This Section describes how TCF Ventures delivers, operates, and supports each category of Services available to the Client. Unless otherwise stated in an Order, all Services are provided on a best-effort, shared-infrastructure basis subject to the Service Level Agreements referenced in Section 6 and the technical limits documented in the Service Description Appendix.

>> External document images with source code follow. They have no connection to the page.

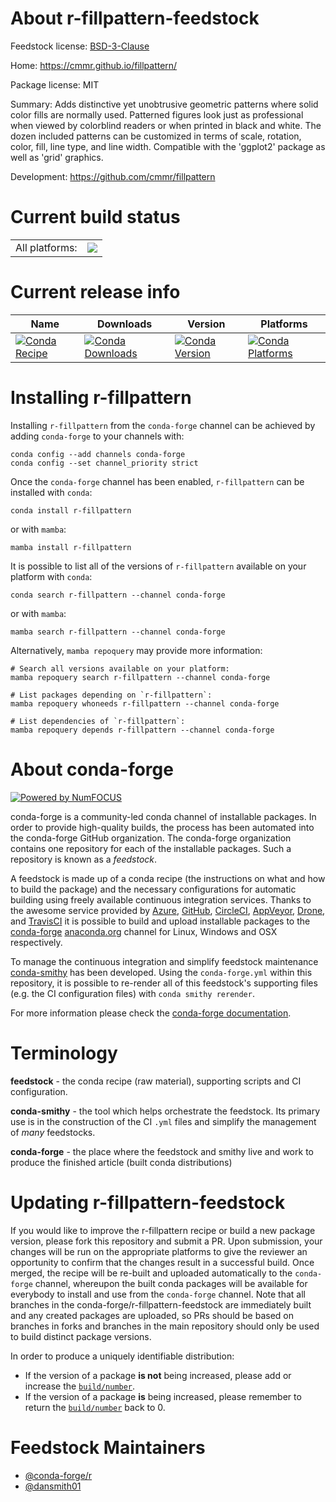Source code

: About r-fillpattern-feedstock
=============================

Feedstock license: [BSD-3-Clause](https://github.com/conda-forge/r-fillpattern-feedstock/blob/main/LICENSE.txt)

Home: https://cmmr.github.io/fillpattern/

Package license: MIT

Summary: Adds distinctive yet unobtrusive geometric patterns where solid color fills are normally used. Patterned figures look just as professional when viewed by colorblind readers or when printed in black and white. The dozen included patterns can be customized in terms of scale, rotation, color, fill, line type, and line width. Compatible with the 'ggplot2' package as well as 'grid' graphics.

Development: https://github.com/cmmr/fillpattern

Current build status
====================


<table><tr><td>All platforms:</td>
    <td>
      <a href="https://dev.azure.com/conda-forge/feedstock-builds/_build/latest?definitionId=21824&branchName=main">
        <img src="https://dev.azure.com/conda-forge/feedstock-builds/_apis/build/status/r-fillpattern-feedstock?branchName=main">
      </a>
    </td>
  </tr>
</table>

Current release info
====================

| Name | Downloads | Version | Platforms |
| --- | --- | --- | --- |
| [![Conda Recipe](https://img.shields.io/badge/recipe-r--fillpattern-green.svg)](https://anaconda.org/conda-forge/r-fillpattern) | [![Conda Downloads](https://img.shields.io/conda/dn/conda-forge/r-fillpattern.svg)](https://anaconda.org/conda-forge/r-fillpattern) | [![Conda Version](https://img.shields.io/conda/vn/conda-forge/r-fillpattern.svg)](https://anaconda.org/conda-forge/r-fillpattern) | [![Conda Platforms](https://img.shields.io/conda/pn/conda-forge/r-fillpattern.svg)](https://anaconda.org/conda-forge/r-fillpattern) |

Installing r-fillpattern
========================

Installing `r-fillpattern` from the `conda-forge` channel can be achieved by adding `conda-forge` to your channels with:

```
conda config --add channels conda-forge
conda config --set channel_priority strict
```

Once the `conda-forge` channel has been enabled, `r-fillpattern` can be installed with `conda`:

```
conda install r-fillpattern
```

or with `mamba`:

```
mamba install r-fillpattern
```

It is possible to list all of the versions of `r-fillpattern` available on your platform with `conda`:

```
conda search r-fillpattern --channel conda-forge
```

or with `mamba`:

```
mamba search r-fillpattern --channel conda-forge
```

Alternatively, `mamba repoquery` may provide more information:

```
# Search all versions available on your platform:
mamba repoquery search r-fillpattern --channel conda-forge

# List packages depending on `r-fillpattern`:
mamba repoquery whoneeds r-fillpattern --channel conda-forge

# List dependencies of `r-fillpattern`:
mamba repoquery depends r-fillpattern --channel conda-forge
```


About conda-forge
=================

[![Powered by
NumFOCUS](https://img.shields.io/badge/powered%20by-NumFOCUS-orange.svg?style=flat&colorA=E1523D&colorB=007D8A)](https://numfocus.org)

conda-forge is a community-led conda channel of installable packages.
In order to provide high-quality builds, the process has been automated into the
conda-forge GitHub organization. The conda-forge organization contains one repository
for each of the installable packages. Such a repository is known as a *feedstock*.

A feedstock is made up of a conda recipe (the instructions on what and how to build
the package) and the necessary configurations for automatic building using freely
available continuous integration services. Thanks to the awesome service provided by
[Azure](https://azure.microsoft.com/en-us/services/devops/), [GitHub](https://github.com/),
[CircleCI](https://circleci.com/), [AppVeyor](https://www.appveyor.com/),
[Drone](https://cloud.drone.io/welcome), and [TravisCI](https://travis-ci.com/)
it is possible to build and upload installable packages to the
[conda-forge](https://anaconda.org/conda-forge) [anaconda.org](https://anaconda.org/)
channel for Linux, Windows and OSX respectively.

To manage the continuous integration and simplify feedstock maintenance
[conda-smithy](https://github.com/conda-forge/conda-smithy) has been developed.
Using the ``conda-forge.yml`` within this repository, it is possible to re-render all of
this feedstock's supporting files (e.g. the CI configuration files) with ``conda smithy rerender``.

For more information please check the [conda-forge documentation](https://conda-forge.org/docs/).

Terminology
===========

**feedstock** - the conda recipe (raw material), supporting scripts and CI configuration.

**conda-smithy** - the tool which helps orchestrate the feedstock.
                   Its primary use is in the construction of the CI ``.yml`` files
                   and simplify the management of *many* feedstocks.

**conda-forge** - the place where the feedstock and smithy live and work to
                  produce the finished article (built conda distributions)


Updating r-fillpattern-feedstock
================================

If you would like to improve the r-fillpattern recipe or build a new
package version, please fork this repository and submit a PR. Upon submission,
your changes will be run on the appropriate platforms to give the reviewer an
opportunity to confirm that the changes result in a successful build. Once
merged, the recipe will be re-built and uploaded automatically to the
`conda-forge` channel, whereupon the built conda packages will be available for
everybody to install and use from the `conda-forge` channel.
Note that all branches in the conda-forge/r-fillpattern-feedstock are
immediately built and any created packages are uploaded, so PRs should be based
on branches in forks and branches in the main repository should only be used to
build distinct package versions.

In order to produce a uniquely identifiable distribution:
 * If the version of a package **is not** being increased, please add or increase
   the [``build/number``](https://docs.conda.io/projects/conda-build/en/latest/resources/define-metadata.html#build-number-and-string).
 * If the version of a package **is** being increased, please remember to return
   the [``build/number``](https://docs.conda.io/projects/conda-build/en/latest/resources/define-metadata.html#build-number-and-string)
   back to 0.

Feedstock Maintainers
=====================

* [@conda-forge/r](https://github.com/conda-forge/r/)
* [@dansmith01](https://github.com/dansmith01/)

All Services are provisioned from data-center facilities selected by TCF Ventures in its sole discretion. The Client acknowledges that (a) certain Services may be hosted in the Netherlands or other jurisdictions, (b) resources are allocated from multi-tenant hardware, and (c) reasonable oversubscription practices may be used to optimize capacity without materially degrading performance. TCF Ventures reserves the right to perform Scheduled Maintenance within published Maintenance Windows and to apply emergency patches or configuration changes when security or stability demands. The Client must comply with all Acceptable Use, security, and technical policies posted on TCF Ventures’ website, and must ensure that end users do the same. TCF Ventures may refuse, suspend, or terminate any Service that endangers infrastructure, violates policy, or breaches Applicable Law.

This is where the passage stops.